======== Data for processing ========

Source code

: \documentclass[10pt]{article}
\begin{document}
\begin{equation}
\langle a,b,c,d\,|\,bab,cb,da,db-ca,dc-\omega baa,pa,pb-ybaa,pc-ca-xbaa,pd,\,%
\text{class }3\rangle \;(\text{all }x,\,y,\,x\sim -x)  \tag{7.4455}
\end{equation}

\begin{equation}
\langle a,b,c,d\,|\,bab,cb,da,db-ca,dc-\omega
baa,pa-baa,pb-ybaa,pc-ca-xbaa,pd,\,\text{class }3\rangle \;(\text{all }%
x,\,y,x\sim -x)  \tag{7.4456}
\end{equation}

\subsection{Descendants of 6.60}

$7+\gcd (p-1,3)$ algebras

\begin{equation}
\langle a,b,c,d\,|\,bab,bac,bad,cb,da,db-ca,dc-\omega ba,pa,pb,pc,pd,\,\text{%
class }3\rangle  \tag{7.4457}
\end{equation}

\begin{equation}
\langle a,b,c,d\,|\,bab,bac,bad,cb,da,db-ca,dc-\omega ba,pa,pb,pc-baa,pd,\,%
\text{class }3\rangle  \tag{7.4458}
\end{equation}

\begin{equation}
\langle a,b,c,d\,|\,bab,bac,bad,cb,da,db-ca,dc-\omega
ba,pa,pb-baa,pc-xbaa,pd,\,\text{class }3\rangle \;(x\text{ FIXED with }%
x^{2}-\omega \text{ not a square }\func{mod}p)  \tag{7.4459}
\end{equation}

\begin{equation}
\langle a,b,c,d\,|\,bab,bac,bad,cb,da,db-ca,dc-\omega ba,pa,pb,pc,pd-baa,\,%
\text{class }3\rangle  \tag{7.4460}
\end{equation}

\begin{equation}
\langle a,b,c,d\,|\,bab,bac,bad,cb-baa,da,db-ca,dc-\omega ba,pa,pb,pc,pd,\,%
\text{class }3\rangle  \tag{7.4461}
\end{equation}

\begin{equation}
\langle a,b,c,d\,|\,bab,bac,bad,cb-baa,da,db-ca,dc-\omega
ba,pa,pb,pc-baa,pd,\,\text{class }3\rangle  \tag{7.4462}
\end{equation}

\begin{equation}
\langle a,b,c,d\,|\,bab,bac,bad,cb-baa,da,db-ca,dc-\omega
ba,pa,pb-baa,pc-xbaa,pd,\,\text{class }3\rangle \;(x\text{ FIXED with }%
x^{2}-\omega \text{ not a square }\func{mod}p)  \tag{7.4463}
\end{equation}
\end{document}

========

• **Required action**: Return the listing above in its exact form.

• **Answer space**:
Source code

: \documentclass[10pt]{article}
\begin{document}
\begin{equation}
\langle a,b,c,d\,|\,bab,cb,da,db-ca,dc-\omega baa,pa,pb-ybaa,pc-ca-xbaa,pd,\,%
\text{class }3\rangle \;(\text{all }x,\,y,\,x\sim -x)  \tag{7.4455}
\end{equation}

\begin{equation}
\langle a,b,c,d\,|\,bab,cb,da,db-ca,dc-\omega
baa,pa-baa,pb-ybaa,pc-ca-xbaa,pd,\,\text{class }3\rangle \;(\text{all }%
x,\,y,x\sim -x)  \tag{7.4456}
\end{equation}

\subsection{Descendants of 6.60}

$7+\gcd (p-1,3)$ algebras

\begin{equation}
\langle a,b,c,d\,|\,bab,bac,bad,cb,da,db-ca,dc-\omega ba,pa,pb,pc,pd,\,\text{%
class }3\rangle  \tag{7.4457}
\end{equation}

\begin{equation}
\langle a,b,c,d\,|\,bab,bac,bad,cb,da,db-ca,dc-\omega ba,pa,pb,pc-baa,pd,\,%
\text{class }3\rangle  \tag{7.4458}
\end{equation}

\begin{equation}
\langle a,b,c,d\,|\,bab,bac,bad,cb,da,db-ca,dc-\omega
ba,pa,pb-baa,pc-xbaa,pd,\,\text{class }3\rangle \;(x\text{ FIXED with }%
x^{2}-\omega \text{ not a square }\func{mod}p)  \tag{7.4459}
\end{equation}

\begin{equation}
\langle a,b,c,d\,|\,bab,bac,bad,cb,da,db-ca,dc-\omega ba,pa,pb,pc,pd-baa,\,%
\text{class }3\rangle  \tag{7.4460}
\end{equation}

\begin{equation}
\langle a,b,c,d\,|\,bab,bac,bad,cb-baa,da,db-ca,dc-\omega ba,pa,pb,pc,pd,\,%
\text{class }3\rangle  \tag{7.4461}
\end{equation}

\begin{equation}
\langle a,b,c,d\,|\,bab,bac,bad,cb-baa,da,db-ca,dc-\omega
ba,pa,pb,pc-baa,pd,\,\text{class }3\rangle  \tag{7.4462}
\end{equation}

\begin{equation}
\langle a,b,c,d\,|\,bab,bac,bad,cb-baa,da,db-ca,dc-\omega
ba,pa,pb-baa,pc-xbaa,pd,\,\text{class }3\rangle \;(x\text{ FIXED with }%
x^{2}-\omega \text{ not a square }\func{mod}p)  \tag{7.4463}
\end{equation}
\end{document}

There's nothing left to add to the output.